[[ Data provided open ]]

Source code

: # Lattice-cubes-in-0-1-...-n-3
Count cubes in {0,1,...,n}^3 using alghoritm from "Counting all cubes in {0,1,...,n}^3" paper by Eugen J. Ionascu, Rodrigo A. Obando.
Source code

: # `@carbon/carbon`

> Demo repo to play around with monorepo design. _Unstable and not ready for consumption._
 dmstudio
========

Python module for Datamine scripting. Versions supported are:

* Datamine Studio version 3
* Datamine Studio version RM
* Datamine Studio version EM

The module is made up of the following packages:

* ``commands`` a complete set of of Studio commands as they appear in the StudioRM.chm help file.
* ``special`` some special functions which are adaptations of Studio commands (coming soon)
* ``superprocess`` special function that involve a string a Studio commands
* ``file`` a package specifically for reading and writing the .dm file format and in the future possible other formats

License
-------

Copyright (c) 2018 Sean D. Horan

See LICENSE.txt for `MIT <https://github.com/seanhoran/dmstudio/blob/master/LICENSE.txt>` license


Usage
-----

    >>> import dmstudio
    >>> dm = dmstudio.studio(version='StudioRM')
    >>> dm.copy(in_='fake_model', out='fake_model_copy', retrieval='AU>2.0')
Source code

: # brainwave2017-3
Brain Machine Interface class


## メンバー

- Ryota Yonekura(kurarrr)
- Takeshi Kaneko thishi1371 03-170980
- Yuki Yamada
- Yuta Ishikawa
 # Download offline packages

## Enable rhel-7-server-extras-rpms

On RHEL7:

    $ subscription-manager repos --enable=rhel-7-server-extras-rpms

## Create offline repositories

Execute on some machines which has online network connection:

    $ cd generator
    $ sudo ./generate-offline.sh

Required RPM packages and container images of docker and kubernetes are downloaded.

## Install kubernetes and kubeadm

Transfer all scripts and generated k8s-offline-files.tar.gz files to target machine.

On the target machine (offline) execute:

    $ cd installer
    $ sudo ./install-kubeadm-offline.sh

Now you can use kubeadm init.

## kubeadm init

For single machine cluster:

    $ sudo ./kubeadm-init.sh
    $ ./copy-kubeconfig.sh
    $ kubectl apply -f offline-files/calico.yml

[[ Data provided closed ]]

* _The task_
Write out every line of the data that holds the word "target".

* _Expected answer_
Transfer all scripts and generated k8s-offline-files.tar.gz files to target machine.
On the target machine (offline) execute:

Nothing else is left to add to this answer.